# Your instructions
The lines from the one holding "accepted by the" to the end of the records below, exactly as written, are the only thing to return.

# Data under study
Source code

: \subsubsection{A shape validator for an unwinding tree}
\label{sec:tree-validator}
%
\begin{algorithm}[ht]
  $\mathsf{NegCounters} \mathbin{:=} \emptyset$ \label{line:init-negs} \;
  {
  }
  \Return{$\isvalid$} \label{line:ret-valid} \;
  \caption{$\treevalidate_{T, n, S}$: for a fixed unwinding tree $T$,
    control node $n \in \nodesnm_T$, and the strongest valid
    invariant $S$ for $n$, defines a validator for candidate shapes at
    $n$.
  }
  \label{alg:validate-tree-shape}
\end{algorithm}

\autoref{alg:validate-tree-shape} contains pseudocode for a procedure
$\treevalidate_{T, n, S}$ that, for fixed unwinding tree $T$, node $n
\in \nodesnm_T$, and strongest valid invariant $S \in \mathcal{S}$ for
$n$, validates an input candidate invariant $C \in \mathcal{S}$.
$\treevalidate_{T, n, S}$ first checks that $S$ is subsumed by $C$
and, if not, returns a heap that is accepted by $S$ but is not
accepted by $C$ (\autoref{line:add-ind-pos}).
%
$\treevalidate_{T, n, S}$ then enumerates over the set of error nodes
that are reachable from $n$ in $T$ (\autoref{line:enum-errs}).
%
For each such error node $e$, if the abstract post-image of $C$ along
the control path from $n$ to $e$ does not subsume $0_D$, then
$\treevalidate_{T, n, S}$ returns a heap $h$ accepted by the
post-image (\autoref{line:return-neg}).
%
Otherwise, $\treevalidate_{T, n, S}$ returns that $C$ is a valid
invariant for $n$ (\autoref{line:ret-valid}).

# Response
$\treevalidate_{T, n, S}$ returns a heap $h$ accepted by the
post-image (\autoref{line:return-neg}).
%
Otherwise, $\treevalidate_{T, n, S}$ returns that $C$ is a valid
invariant for $n$ (\autoref{line:ret-valid}).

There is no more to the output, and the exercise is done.